No one has discussed the version of BigInteger. To do this, I would look at 10 1 10 2 10 4 10 8 and so on until you find the last 10 2 n which is less than your value. Take the number div and mod 10 2 n to get 2 smaller values. Rinse, rinse and repeat recursively. (You must save your iterated squares of 10 in an array, and in the recursive part pass information about the next power for use.)
With BigInteger with numbers k, dividing by 10 is O (k). Therefore, to find the sum of the digits with a naive algorithm is O (k 2 ).

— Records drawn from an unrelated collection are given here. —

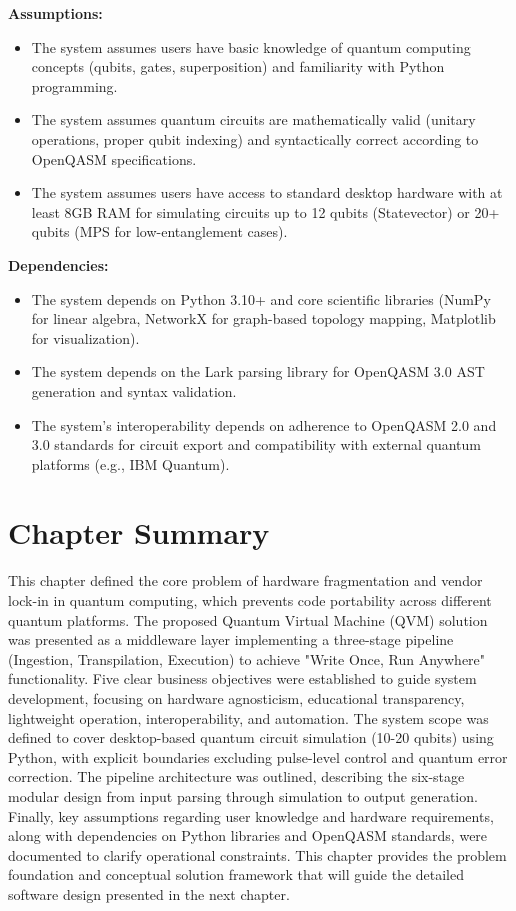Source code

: \textbf{Assumptions:}
\begin{itemize}
    \item The system assumes users have basic knowledge of quantum computing concepts (qubits, gates, superposition) and familiarity with Python programming.
    \item The system assumes quantum circuits are mathematically valid (unitary operations, proper qubit indexing) and syntactically correct according to OpenQASM specifications.
    \item The system assumes users have access to standard desktop hardware with at least 8GB RAM for simulating circuits up to 12 qubits (Statevector) or 20+ qubits (MPS for low-entanglement cases).
\end{itemize}

\textbf{Dependencies:}
\begin{itemize}
    \item The system depends on Python 3.10+ and core scientific libraries (NumPy for linear algebra, NetworkX for graph-based topology mapping, Matplotlib for visualization).
    \item The system depends on the Lark parsing library for OpenQASM 3.0 AST generation and syntax validation.
    \item The system's interoperability depends on adherence to OpenQASM 2.0 and 3.0 standards for circuit export and compatibility with external quantum platforms (e.g., IBM Quantum).
\end{itemize}

\section{Chapter Summary}

This chapter defined the core problem of hardware fragmentation and vendor lock-in in quantum computing, which prevents code portability across different quantum platforms. The proposed Quantum Virtual Machine (QVM) solution was presented as a middleware layer implementing a three-stage pipeline (Ingestion, Transpilation, Execution) to achieve "Write Once, Run Anywhere" functionality. Five clear business objectives were established to guide system development, focusing on hardware agnosticism, educational transparency, lightweight operation, interoperability, and automation. The system scope was defined to cover desktop-based quantum circuit simulation (10-20 qubits) using Python, with explicit boundaries excluding pulse-level control and quantum error correction. The pipeline architecture was outlined, describing the six-stage modular design from input parsing through simulation to output generation. Finally, key assumptions regarding user knowledge and hardware requirements, along with dependencies on Python libraries and OpenQASM standards, were documented to clarify operational constraints. This chapter provides the problem foundation and conceptual solution framework that will guide the detailed software design presented in the next chapter.
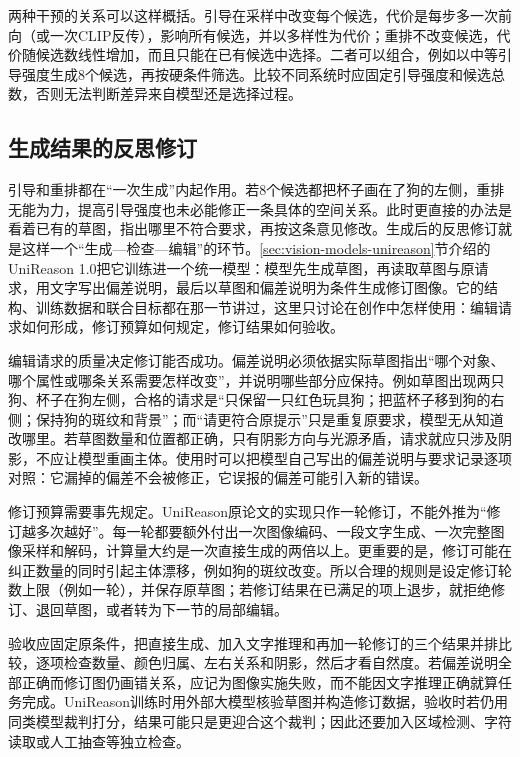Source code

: 两种干预的关系可以这样概括。引导在采样中改变每个候选，代价是每步多一次前向（或一次CLIP反传），影响所有候选，并以多样性为代价；重排不改变候选，代价随候选数线性增加，而且只能在已有候选中选择。二者可以组合，例如以中等引导强度生成8个候选，再按硬条件筛选。比较不同系统时应固定引导强度和候选总数，否则无法判断差异来自模型还是选择过程。

\subsection{生成结果的反思修订}
\label{sec:vision-generation-unireason-refinement}

引导和重排都在“一次生成”内起作用。若8个候选都把杯子画在了狗的左侧，重排无能为力，提高引导强度也未必能修正一条具体的空间关系。此时更直接的办法是看着已有的草图，指出哪里不符合要求，再按这条意见修改。生成后的反思修订就是这样一个“生成—检查—编辑”的环节。\ref{sec:vision-models-unireason}节介绍的UniReason 1.0把它训练进一个统一模型：模型先生成草图，再读取草图与原请求，用文字写出偏差说明，最后以草图和偏差说明为条件生成修订图像。它的结构、训练数据和联合目标都在那一节讲过，这里只讨论在创作中怎样使用：编辑请求如何形成，修订预算如何规定，修订结果如何验收。

编辑请求的质量决定修订能否成功。偏差说明必须依据实际草图指出“哪个对象、哪个属性或哪条关系需要怎样改变”，并说明哪些部分应保持。例如草图出现两只狗、杯子在狗左侧，合格的请求是“只保留一只红色玩具狗；把蓝杯子移到狗的右侧；保持狗的斑纹和背景”；而“请更符合原提示”只是重复原要求，模型无从知道改哪里。若草图数量和位置都正确，只有阴影方向与光源矛盾，请求就应只涉及阴影，不应让模型重画主体。使用时可以把模型自己写出的偏差说明与要求记录逐项对照：它漏掉的偏差不会被修正，它误报的偏差可能引入新的错误。

修订预算需要事先规定。UniReason原论文的实现只作一轮修订，不能外推为“修订越多次越好”。每一轮都要额外付出一次图像编码、一段文字生成、一次完整图像采样和解码，计算量大约是一次直接生成的两倍以上。更重要的是，修订可能在纠正数量的同时引起主体漂移，例如狗的斑纹改变。所以合理的规则是设定修订轮数上限（例如一轮），并保存原草图；若修订结果在已满足的项上退步，就拒绝修订、退回草图，或者转为下一节的局部编辑。

验收应固定原条件，把直接生成、加入文字推理和再加一轮修订的三个结果并排比较，逐项检查数量、颜色归属、左右关系和阴影，然后才看自然度。若偏差说明全部正确而修订图仍画错关系，应记为图像实施失败，而不能因文字推理正确就算任务完成。UniReason训练时用外部大模型核验草图并构造修订数据，验收时若仍用同类模型裁判打分，结果可能只是更迎合这个裁判；因此还要加入区域检测、字符读取或人工抽查等独立检查。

I donβt know what C # uses internally, but non-naive algorithms there for multiplying or dividing k-bits by a k-bit integer all work in O (k 1.6 ) time or better (most of them are much better, but have overhead, which makes them worse for "small large integers"). In this case, preparing the initial list of degrees and splitting times takes O (k 1.6 ) time. This gives you 2 problems of size O ((k / 2) 1.6 ) = 2 -0.6 O (k 1.6 ). At the next level, you have 4 problems of size O ((k / 4) 1.6 ) for another 2 -1.2 O (k 1.6 ) Work. Add all terms and powers of 2 to a geometric series converging to a constant, so the total work is O (k 1.6 ).
This is a definite victory, and the victory will be very, very obvious if you work with numbers on thousands of numbers.